Knowing the etymologies (I'm not telling you to learn the ancient form, the glyphs are there to have a quick reference) helps you making the associations between characters natural in a way that at the end of the day everything makes sense.
Are they truly better for making the association though? Do they really still make sense at this point in time? I took a look at some of the other examples:

右: "the right hand is the one that's used for grabbing food." That's nice, were it not that the hand has moved to the left in the meantime. What students need is a way to tell 右 and 左 apart based on the item that the hand is grabbing, not on the hand itself.

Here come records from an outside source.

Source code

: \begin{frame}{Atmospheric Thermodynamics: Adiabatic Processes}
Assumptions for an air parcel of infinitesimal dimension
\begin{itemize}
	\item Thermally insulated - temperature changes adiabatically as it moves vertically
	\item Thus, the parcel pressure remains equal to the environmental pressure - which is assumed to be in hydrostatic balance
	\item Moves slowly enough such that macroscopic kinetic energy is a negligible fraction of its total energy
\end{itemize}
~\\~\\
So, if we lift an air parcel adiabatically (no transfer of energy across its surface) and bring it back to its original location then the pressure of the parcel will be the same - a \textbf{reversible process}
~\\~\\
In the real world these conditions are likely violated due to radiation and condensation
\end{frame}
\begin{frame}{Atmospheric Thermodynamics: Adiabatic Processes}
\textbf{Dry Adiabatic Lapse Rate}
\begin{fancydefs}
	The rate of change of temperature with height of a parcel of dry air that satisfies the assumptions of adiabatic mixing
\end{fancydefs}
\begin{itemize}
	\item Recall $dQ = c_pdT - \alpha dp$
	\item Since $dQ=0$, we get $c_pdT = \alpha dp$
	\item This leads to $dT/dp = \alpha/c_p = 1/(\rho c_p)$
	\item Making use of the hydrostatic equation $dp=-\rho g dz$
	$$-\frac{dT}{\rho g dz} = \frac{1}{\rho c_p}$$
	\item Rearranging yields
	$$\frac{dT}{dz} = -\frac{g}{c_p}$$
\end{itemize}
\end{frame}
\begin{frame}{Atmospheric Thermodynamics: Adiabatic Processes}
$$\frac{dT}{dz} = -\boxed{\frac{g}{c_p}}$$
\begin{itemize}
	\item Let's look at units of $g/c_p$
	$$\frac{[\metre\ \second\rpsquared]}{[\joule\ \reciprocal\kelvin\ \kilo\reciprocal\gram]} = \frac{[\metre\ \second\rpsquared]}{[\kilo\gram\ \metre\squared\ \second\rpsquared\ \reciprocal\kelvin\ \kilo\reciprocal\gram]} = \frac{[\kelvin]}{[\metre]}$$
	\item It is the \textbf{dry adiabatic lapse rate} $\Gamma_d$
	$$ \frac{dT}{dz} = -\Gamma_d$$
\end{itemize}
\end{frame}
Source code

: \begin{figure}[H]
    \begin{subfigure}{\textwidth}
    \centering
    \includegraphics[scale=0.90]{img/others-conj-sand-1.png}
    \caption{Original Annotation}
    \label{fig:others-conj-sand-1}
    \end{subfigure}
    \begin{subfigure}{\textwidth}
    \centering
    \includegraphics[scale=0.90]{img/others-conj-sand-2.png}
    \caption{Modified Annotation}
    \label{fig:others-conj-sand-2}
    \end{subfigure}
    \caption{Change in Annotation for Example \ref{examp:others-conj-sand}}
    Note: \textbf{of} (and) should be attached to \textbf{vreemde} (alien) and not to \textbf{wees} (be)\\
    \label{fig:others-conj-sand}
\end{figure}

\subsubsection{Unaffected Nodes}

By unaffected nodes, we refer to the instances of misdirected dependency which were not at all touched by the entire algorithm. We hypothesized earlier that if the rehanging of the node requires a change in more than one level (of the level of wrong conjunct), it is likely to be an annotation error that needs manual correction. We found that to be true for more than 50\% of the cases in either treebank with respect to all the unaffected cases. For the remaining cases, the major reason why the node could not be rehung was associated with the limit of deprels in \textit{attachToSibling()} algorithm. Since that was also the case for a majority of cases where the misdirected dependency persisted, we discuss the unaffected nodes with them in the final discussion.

For example: katakana ロ for Right and エ for lEft.

百: "words coming out of the protruding tongue (白), counting to a hundred." Wait, doesn't 白 mean "white" these days? And who counts with their tongue sticking out anyway?
Better mnemonic: turn the character 90° counterclockwise and you get "|-口口", which bears a striking resemblance to the number it represents.

九 doesn't look anything like an outstretched arm anymore. What it does look like is 力. And you know what the scouter says about his power level, right? Indeed, it's over nine thousand.

Then there are cases where the original mnemonics overlap. 天 and 頁 have the same one: a person with an enlarged head. And yet, one receives the roundabout "that means this person is aware of the heavens" treatment while the other does not.

The book is designed in a way that goes to the pace of learning Japanese language as well. 校 (school) is a kanji that you are going to use very early on. But if you learn 絞 (wringing) early on, it is very possible you end up forgetting it, because in the early stages of learning Japanese language you are not going to find or use that kaji very much if at all. It's better to learn those less frequent characters once you have already learnt the chore of the kanji so know you can enjoy reading more Japanese texts. At that point you'll already know the component 交, so learning 絞 later on shouldn't be a problem, while learning these unfrequent characters early I think its yet unnecessary.
For students who do read Japanese text while they're studying kanji (which is indeed the best way to make them stick), this is fair enough. However, when similar-looking characters are not introduced together, it's all the more important to point them out. Looking at e.g. 九 vs 丸, this book doesn't appear to do that, which results in situations like:

"Wait, 士? Wasn't that 'earth'? I could swear I've seen it before... (Leaf through pages) Oooh, that was 土 which looks almost exactly the same. Couldn't they have told me?"

You are wrong with your first statement since how characters look today is completely related on how characters looked originally. The case of 天 is exceptional since it is an standalone character very rarely used as a component. In these exceptional cases I just give another mnemonic option, but in the majority of phono-semantic compounds the etymologies are plain straightforward once you know them. You can't throw an entire system using just one example.
That's fair enough - I know nothing about kanji etymology, so all my comments are based on what I saw in the sample pages. And what I saw there is that 天 is definitely not the only character that has evolved beyond recognition (see list above), and that the mnemonics for compound characters are just as arbitrary as the ones I made myself when I was learning.

境:
TRKW: "The land limit from which convicted people are sent to in exile"
Mine: "If you stand over there, you can see all the way to the border of the land. Sample word 環境 (かんきょう): That sounds cool! Can (かん) we go there today (今日)?"

Unfortunately the book is not published yet (that's why I run the campaign) so I don't have the kind of testers you've mention, you could be the first one haha!
Alas, I've already learned my jouyou kanji, so I wouldn't be able to give feedback from the perspective of a true newbie. :) I'll be interested in seeing what other people say when they try out the book though, especially if they also compare it to other resources.